Griffin v. Hartford Accident and Indemnity Co.Annotate this Case
144 S.E.2d 201 (1965)
265 N.C. 443
Rebecca GRIFFIN, b/n/f Charleen Greene v. HARTFORD ACCIDENT AND INDEMNITY COMPANY.
Supreme Court of North Carolina.
October 13, 1965.
*202 Horace M. DuBose, III, Gastonia, for plaintiff appellant.
J. Donnell Lassiter and Kennedy, Covington, Lobdell & Hickman, Charlotte, for defendant appellee.
The evidence offered by the plaintiff, taken to be true and interpreted in the light most favorable to her, as it must be upon a motion for judgment as of nonsuit, shows that the defendant issued to Mildred Sadler its policy of automobile liability insurance, which, unless properly cancelled, was in effect at the time of the accident out of which the plaintiff's judgment against Mildred Sadler arose. Thereby the defendant company contracted "To pay on behalf of the insured all sums which the insured shall become legally obligated to pay as damages because of bodily injury * * * sustained by any person, caused by accident and arising out of the ownership * * * or use of the automobile." It *203 further shows, when so taken, that the plaintiff obtained judgment against Mildred Sadler in the amount of $3,500, plus costs, by reason of such liability, that execution issued thereon and was returned unsatisfied by reason of her insolvency. Nothing else appearing, the plaintiff would be entitled to judgment against the defendant for the amount now due her upon the said judgment. Crisp v. State Farm Mutual Automobile Insurance Co., 256 N.C. 408, 124 S.E.2d 149; Hall v. Harleysville Mutual Casualty Co., 233 N.C. 339, 64 S.E.2d 160; Strong, N.C. Index, Insurance, § 65.

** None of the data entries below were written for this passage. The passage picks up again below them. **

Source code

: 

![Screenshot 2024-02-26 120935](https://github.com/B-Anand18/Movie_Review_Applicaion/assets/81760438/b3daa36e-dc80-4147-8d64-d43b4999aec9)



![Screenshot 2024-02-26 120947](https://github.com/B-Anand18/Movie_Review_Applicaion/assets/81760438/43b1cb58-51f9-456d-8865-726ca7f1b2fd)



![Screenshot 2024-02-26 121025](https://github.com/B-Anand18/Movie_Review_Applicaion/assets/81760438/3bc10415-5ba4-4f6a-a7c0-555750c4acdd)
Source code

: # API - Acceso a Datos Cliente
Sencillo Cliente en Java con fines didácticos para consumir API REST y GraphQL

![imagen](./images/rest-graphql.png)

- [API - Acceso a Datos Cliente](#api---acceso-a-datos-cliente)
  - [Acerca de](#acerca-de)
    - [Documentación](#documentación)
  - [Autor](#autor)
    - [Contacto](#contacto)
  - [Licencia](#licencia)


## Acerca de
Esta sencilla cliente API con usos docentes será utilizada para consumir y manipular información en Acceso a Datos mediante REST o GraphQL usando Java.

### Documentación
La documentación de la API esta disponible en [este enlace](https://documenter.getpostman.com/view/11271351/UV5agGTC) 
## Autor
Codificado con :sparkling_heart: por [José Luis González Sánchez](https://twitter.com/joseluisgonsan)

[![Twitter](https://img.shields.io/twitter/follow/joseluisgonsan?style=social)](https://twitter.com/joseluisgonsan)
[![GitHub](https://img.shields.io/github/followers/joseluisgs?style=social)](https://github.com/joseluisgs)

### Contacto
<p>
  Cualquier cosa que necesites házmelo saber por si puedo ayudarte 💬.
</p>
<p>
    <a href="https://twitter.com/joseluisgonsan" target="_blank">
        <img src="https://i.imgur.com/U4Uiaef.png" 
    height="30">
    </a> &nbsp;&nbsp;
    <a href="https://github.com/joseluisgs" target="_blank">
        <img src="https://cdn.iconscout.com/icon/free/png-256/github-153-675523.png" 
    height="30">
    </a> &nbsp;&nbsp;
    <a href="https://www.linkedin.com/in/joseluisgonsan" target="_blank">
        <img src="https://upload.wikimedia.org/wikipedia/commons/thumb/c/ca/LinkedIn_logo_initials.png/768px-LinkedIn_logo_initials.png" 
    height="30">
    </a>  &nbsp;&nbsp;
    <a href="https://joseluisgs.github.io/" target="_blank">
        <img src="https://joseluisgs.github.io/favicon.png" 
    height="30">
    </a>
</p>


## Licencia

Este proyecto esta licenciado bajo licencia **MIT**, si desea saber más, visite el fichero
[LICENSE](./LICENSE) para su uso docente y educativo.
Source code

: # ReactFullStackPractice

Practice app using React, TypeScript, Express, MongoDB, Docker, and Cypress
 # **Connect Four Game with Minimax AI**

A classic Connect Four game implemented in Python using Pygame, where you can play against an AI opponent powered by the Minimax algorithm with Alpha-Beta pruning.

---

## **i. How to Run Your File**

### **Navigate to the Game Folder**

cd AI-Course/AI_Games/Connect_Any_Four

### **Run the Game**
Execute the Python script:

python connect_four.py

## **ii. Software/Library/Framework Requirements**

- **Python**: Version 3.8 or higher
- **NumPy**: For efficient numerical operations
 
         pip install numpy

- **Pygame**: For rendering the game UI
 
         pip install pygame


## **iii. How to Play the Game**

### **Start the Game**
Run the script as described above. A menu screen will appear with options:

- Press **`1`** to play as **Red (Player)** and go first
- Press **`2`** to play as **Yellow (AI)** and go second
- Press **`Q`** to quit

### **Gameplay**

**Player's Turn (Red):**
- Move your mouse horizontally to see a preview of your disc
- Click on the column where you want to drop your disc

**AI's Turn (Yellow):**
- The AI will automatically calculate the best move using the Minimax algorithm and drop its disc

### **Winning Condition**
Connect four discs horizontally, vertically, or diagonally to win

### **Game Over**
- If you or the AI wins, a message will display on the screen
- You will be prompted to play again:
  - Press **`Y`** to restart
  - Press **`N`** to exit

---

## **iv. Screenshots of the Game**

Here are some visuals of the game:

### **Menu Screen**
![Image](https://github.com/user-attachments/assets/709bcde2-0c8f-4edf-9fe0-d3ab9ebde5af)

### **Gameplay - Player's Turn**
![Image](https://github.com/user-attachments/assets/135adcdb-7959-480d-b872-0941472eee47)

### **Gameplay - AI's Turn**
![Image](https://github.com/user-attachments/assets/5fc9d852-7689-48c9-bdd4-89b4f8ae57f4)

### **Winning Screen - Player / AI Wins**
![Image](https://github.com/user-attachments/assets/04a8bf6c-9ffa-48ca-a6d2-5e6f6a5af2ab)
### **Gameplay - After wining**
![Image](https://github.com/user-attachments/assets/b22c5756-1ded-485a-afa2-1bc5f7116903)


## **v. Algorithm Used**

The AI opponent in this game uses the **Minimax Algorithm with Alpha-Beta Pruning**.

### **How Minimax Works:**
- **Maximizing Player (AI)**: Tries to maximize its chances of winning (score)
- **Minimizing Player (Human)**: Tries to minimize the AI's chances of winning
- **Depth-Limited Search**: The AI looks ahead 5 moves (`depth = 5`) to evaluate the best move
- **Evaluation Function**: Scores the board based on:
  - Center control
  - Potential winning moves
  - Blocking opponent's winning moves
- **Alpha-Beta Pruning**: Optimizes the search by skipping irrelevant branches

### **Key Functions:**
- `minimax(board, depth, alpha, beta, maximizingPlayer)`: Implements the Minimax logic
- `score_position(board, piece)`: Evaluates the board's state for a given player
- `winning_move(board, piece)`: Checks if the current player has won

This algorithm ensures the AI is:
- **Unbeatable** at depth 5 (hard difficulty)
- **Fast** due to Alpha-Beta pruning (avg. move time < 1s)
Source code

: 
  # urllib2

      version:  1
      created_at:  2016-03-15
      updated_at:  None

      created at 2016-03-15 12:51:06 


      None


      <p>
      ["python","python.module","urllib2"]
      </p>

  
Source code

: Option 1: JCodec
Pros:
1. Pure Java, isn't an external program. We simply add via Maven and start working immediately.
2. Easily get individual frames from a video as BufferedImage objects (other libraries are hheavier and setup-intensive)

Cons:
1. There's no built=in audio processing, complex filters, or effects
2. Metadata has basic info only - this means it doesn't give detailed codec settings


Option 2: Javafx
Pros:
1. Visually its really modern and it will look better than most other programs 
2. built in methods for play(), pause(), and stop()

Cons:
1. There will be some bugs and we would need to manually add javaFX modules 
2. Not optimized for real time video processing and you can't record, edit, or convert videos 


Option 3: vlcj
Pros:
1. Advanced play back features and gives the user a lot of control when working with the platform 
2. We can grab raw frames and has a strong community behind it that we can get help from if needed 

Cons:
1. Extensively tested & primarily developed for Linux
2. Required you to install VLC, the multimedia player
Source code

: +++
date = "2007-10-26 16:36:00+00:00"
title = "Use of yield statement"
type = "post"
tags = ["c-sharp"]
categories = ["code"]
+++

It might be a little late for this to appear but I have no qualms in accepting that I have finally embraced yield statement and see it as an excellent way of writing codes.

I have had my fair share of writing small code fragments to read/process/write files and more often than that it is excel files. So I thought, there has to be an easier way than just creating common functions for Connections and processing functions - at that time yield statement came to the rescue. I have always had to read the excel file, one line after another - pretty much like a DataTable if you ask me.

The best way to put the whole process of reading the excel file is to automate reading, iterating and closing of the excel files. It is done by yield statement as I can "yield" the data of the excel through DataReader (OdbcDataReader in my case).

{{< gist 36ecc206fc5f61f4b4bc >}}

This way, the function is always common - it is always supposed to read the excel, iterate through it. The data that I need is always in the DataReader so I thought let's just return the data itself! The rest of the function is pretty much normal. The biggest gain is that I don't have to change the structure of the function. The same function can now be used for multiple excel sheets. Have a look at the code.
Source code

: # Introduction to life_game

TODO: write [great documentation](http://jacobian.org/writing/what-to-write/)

Of course, cancellation of the policy at the request of the insured, either directly or through a duly authorized agent, prior to the occurrence of the accident in which the plaintiff was injured, would bar recovery by the plaintiff in this action. However, cancellation of the policy is an affirmative defense and the burden is upon the defendant to prove a valid cancellation effective before the liability of the insured arose. Crisp v. State Farm Mutual Automobile Insurance Co., supra.
A judgment of nonsuit may not properly be entered on the ground of a defense, the burden of proving which rests upon the defendant, unless the plaintiff's own evidence establishes it so clearly that no other reasonable conclusion can be drawn therefrom. The defendant's evidence may not be considered in passing upon its motion for such judgment, for its credibility is for the jury. Barnes v. Security Life & Trust Co., 229 N.C. 409, 50 S.E.2d 2. The plaintiff's evidence does not show cancellation of the policy. Therefore, the granting of the motion for judgment as of nonsuit was error and the plaintiff is entitled to a new trial.
The remaining assignments of error by the plaintiff are without merit and relate to matters decided on the former appeal. It is unnecessary to discuss them again. The power of attorney expressly authorizes the insurance company to rely upon the finance company's statement as to default by the policyholder in her payments to it.